FIG. 3 is a flowchart of a display control method according to an embodiment of the present disclosure. As shown in FIG. 3, the display control method comprises the following steps.

In S301, a temperature compensation value of a row of pixel units in a display device on which temperature compensation is currently performed is acquired.

In S302, a brightness ratio corresponding to the temperature compensation value is acquired according to the temperature compensation value.

In the embodiment of the present disclosure, after the temperature compensation value K of the row of pixel units on which temperature compensation is currently performed is acquired in step S101, a compensation value K which is acquired last time may be acquired in cached data, and a ratio of the compensation value K which is currently acquired to the compensation value K which is acquired last time is calculated.

In S303, brightness of a row of pixel units in the display panel on which temperature compensation is not performed is compensated according to the brightness ratio.

In an embodiment of the present disclosure, the brightness ratio is multiplied by the brightness of the row of pixel units on which temperature compensation is not performed. Specifically, a correspondence relationship between temperature compensation values and brightness ratios may be preset. When the temperature compensation value of the row of pixels in the display panel on which temperature compensation is currently performed is acquired, the brightness ratio corresponding to the acquired temperature compensation value may be acquired according to the preset correspondence relationship between temperature compensation values and brightness ratios. Thereby, when one frame image is displayed in a case where temperature compensation is performed on the row of pixels using the temperature compensation value, the acquired brightness ratio may be applied to the subsequent row of pixels on which temperature compensation is not performed, so that brightness of the compensated row of pixels is consistent with brightness of the uncompensated row of pixels, thereby eliminating the scanning boundary problem and improving the display effect.

In the embodiment of the present disclosure, applying the acquired brightness ratio to the subsequent row of pixels on which temperature compensation is not performed may specifically comprise: multiplying the acquired brightness ratio by the brightness of the subsequent row of pixels on which temperature compensation is not performed. For example, input RGB data for the row of pixels on which temperature compensation is not performed is multiplied by the acquired brightness ratio, to obtain output RGB data.

In the display control method according to the embodiment of the present disclosure, firstly, a temperature compensation value of a row of pixel units in the display device on which temperature compensation is currently performed is acquired; then a brightness ratio corresponding to the temperature compensation value is acquired according to the temperature compensation value; and finally, the brightness of the row of pixel units in the display panel on which temperature compensation is not performed is compensated according to the brightness ratio.
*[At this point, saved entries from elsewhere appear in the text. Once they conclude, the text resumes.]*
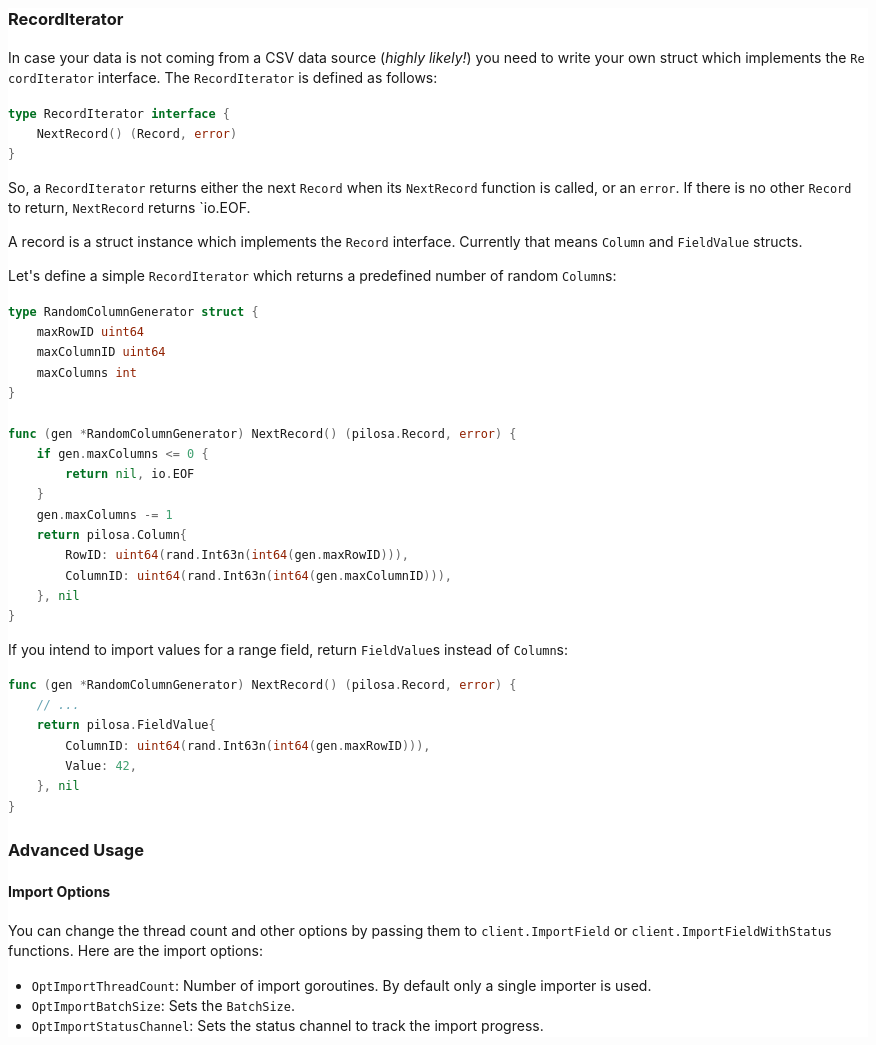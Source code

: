 ### RecordIterator

In case your data is not coming from a CSV data source (*highly likely!*) you need to write your own struct which implements the `RecordIterator` interface. The `RecordIterator` is defined as follows:
```go
type RecordIterator interface {
	NextRecord() (Record, error)
}
```
So, a `RecordIterator` returns either the next `Record` when its `NextRecord` function is called, or an `error`. If there is no other `Record` to return, `NextRecord` returns `io.EOF.

A record is a struct instance which implements the `Record` interface. Currently that means `Column` and `FieldValue` structs.

Let's define a simple `RecordIterator` which returns a predefined number of random `Column`s:
```go
type RandomColumnGenerator struct {
	maxRowID uint64
	maxColumnID uint64
	maxColumns int
}

func (gen *RandomColumnGenerator) NextRecord() (pilosa.Record, error) {
	if gen.maxColumns <= 0 {
		return nil, io.EOF
	}
	gen.maxColumns -= 1
    return pilosa.Column{
        RowID: uint64(rand.Int63n(int64(gen.maxRowID))),
        ColumnID: uint64(rand.Int63n(int64(gen.maxColumnID))),
    }, nil 
}
```

If you intend to import values for a range field, return `FieldValue`s instead of `Column`s:
```go
func (gen *RandomColumnGenerator) NextRecord() (pilosa.Record, error) {
	// ...
    return pilosa.FieldValue{
        ColumnID: uint64(rand.Int63n(int64(gen.maxRowID))),
        Value: 42,
    }, nil
}
```

### <a name="advanced-usage"></a>Advanced Usage

#### Import Options

You can change the thread count and other options by passing them to `client.ImportField` or `client.ImportFieldWithStatus` functions. Here are the import options:
* `OptImportThreadCount`: Number of import goroutines. By default only a single importer is used.
* `OptImportBatchSize`: Sets the `BatchSize`.
* `OptImportStatusChannel`: Sets the status channel to track the import progress.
The brightness ratio is multiplied by the brightness of the row of pixel units on which temperature compensation is not performed, so that brightness of a subsequent row of pixels is consistent with the brightness of the current row of pixels on which temperature compensation is performed, thereby avoiding the occurrence of a scanning boundary and improving the display effect.

As another possible implementation, as shown in FIG. 4, FIG. 4 is a flowchart of a display control method according to another embodiment of the present disclosure, and step S301 may further comprise the following step.

In S401, a temperature of the display panel is acquired.

In the embodiment of the present disclosure, the temperature of the display panel is periodically acquired.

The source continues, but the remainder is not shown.